What needs to be done – Copy the data below. Keep every line exactly as it is.

Material for the task –
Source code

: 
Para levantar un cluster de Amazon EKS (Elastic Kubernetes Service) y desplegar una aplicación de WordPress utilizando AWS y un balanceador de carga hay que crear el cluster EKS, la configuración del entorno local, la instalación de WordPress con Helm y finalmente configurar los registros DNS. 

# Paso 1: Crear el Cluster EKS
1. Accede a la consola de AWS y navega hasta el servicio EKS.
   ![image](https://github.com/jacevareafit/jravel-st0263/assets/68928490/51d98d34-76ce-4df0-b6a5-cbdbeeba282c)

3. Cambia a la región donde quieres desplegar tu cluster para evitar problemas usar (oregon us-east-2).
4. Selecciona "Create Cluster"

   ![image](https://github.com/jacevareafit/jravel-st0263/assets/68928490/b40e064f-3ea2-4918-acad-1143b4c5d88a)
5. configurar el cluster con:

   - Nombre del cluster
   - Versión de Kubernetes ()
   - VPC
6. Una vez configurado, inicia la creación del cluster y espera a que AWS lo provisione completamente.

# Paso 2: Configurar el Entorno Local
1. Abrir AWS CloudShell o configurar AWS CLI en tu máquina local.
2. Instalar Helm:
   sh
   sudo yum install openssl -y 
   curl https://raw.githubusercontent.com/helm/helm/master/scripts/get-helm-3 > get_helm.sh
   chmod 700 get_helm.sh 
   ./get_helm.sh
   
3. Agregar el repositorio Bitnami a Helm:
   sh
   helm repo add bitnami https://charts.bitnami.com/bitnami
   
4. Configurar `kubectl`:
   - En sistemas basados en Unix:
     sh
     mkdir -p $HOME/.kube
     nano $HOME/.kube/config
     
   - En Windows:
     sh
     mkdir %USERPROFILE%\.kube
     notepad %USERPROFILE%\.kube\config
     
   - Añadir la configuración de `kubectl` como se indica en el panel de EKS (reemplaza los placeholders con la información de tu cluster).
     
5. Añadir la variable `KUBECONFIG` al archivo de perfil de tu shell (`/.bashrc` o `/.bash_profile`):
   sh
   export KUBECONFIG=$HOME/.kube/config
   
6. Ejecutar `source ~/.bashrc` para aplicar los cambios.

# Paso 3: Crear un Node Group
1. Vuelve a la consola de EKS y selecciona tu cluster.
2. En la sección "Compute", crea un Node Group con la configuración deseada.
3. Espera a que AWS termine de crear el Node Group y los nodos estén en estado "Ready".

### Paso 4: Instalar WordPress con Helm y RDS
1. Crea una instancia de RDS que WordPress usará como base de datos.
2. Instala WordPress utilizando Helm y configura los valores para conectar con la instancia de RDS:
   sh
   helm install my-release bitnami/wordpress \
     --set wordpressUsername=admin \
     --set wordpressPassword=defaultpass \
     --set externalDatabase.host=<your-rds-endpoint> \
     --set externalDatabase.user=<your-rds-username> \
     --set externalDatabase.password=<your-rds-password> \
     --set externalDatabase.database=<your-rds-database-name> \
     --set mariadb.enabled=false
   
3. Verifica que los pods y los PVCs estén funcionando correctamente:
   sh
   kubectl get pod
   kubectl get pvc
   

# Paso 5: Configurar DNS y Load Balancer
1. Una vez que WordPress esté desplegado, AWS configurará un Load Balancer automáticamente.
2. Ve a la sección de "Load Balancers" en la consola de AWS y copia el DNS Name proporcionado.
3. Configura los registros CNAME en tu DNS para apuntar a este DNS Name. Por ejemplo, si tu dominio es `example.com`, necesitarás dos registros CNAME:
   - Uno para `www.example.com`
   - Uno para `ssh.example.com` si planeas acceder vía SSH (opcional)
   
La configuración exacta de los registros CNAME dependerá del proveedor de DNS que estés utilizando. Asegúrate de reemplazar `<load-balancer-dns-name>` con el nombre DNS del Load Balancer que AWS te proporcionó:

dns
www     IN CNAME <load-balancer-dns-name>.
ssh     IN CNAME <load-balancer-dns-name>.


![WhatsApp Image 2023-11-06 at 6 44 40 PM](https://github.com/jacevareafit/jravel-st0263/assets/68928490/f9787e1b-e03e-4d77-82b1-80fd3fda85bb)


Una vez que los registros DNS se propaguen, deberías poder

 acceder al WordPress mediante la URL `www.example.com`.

Task answer –
Source code

: 
Para levantar un cluster de Amazon EKS (Elastic Kubernetes Service) y desplegar una aplicación de WordPress utilizando AWS y un balanceador de carga hay que crear el cluster EKS, la configuración del entorno local, la instalación de WordPress con Helm y finalmente configurar los registros DNS. 

# Paso 1: Crear el Cluster EKS
1. Accede a la consola de AWS y navega hasta el servicio EKS.
   ![image](https://github.com/jacevareafit/jravel-st0263/assets/68928490/51d98d34-76ce-4df0-b6a5-cbdbeeba282c)

3. Cambia a la región donde quieres desplegar tu cluster para evitar problemas usar (oregon us-east-2).
4. Selecciona "Create Cluster"

   ![image](https://github.com/jacevareafit/jravel-st0263/assets/68928490/b40e064f-3ea2-4918-acad-1143b4c5d88a)
5. configurar el cluster con:

   - Nombre del cluster
   - Versión de Kubernetes ()
   - VPC
6. Una vez configurado, inicia la creación del cluster y espera a que AWS lo provisione completamente.

# Paso 2: Configurar el Entorno Local
1. Abrir AWS CloudShell o configurar AWS CLI en tu máquina local.
2. Instalar Helm:
   sh
   sudo yum install openssl -y 
   curl https://raw.githubusercontent.com/helm/helm/master/scripts/get-helm-3 > get_helm.sh
   chmod 700 get_helm.sh 
   ./get_helm.sh
   
3. Agregar el repositorio Bitnami a Helm:
   sh
   helm repo add bitnami https://charts.bitnami.com/bitnami
   
4. Configurar `kubectl`:
   - En sistemas basados en Unix:
     sh
     mkdir -p $HOME/.kube
     nano $HOME/.kube/config
     
   - En Windows:
     sh
     mkdir %USERPROFILE%\.kube
     notepad %USERPROFILE%\.kube\config
     
   - Añadir la configuración de `kubectl` como se indica en el panel de EKS (reemplaza los placeholders con la información de tu cluster).
     
5. Añadir la variable `KUBECONFIG` al archivo de perfil de tu shell (`/.bashrc` o `/.bash_profile`):
   sh
   export KUBECONFIG=$HOME/.kube/config
   
6. Ejecutar `source ~/.bashrc` para aplicar los cambios.

# Paso 3: Crear un Node Group
1. Vuelve a la consola de EKS y selecciona tu cluster.
2. En la sección "Compute", crea un Node Group con la configuración deseada.
3. Espera a que AWS termine de crear el Node Group y los nodos estén en estado "Ready".

### Paso 4: Instalar WordPress con Helm y RDS
1. Crea una instancia de RDS que WordPress usará como base de datos.
2. Instala WordPress utilizando Helm y configura los valores para conectar con la instancia de RDS:
   sh
   helm install my-release bitnami/wordpress \
     --set wordpressUsername=admin \
     --set wordpressPassword=defaultpass \
     --set externalDatabase.host=<your-rds-endpoint> \
     --set externalDatabase.user=<your-rds-username> \
     --set externalDatabase.password=<your-rds-password> \
     --set externalDatabase.database=<your-rds-database-name> \
     --set mariadb.enabled=false
   
3. Verifica que los pods y los PVCs estén funcionando correctamente:
   sh
   kubectl get pod
   kubectl get pvc
   

# Paso 5: Configurar DNS y Load Balancer
1. Una vez que WordPress esté desplegado, AWS configurará un Load Balancer automáticamente.
2. Ve a la sección de "Load Balancers" en la consola de AWS y copia el DNS Name proporcionado.
3. Configura los registros CNAME en tu DNS para apuntar a este DNS Name. Por ejemplo, si tu dominio es `example.com`, necesitarás dos registros CNAME:
   - Uno para `www.example.com`
   - Uno para `ssh.example.com` si planeas acceder vía SSH (opcional)
   
La configuración exacta de los registros CNAME dependerá del proveedor de DNS que estés utilizando. Asegúrate de reemplazar `<load-balancer-dns-name>` con el nombre DNS del Load Balancer que AWS te proporcionó:

dns
www     IN CNAME <load-balancer-dns-name>.
ssh     IN CNAME <load-balancer-dns-name>.


![WhatsApp Image 2023-11-06 at 6 44 40 PM](https://github.com/jacevareafit/jravel-st0263/assets/68928490/f9787e1b-e03e-4d77-82b1-80fd3fda85bb)


Una vez que los registros DNS se propaguen, deberías poder

 acceder al WordPress mediante la URL `www.example.com`.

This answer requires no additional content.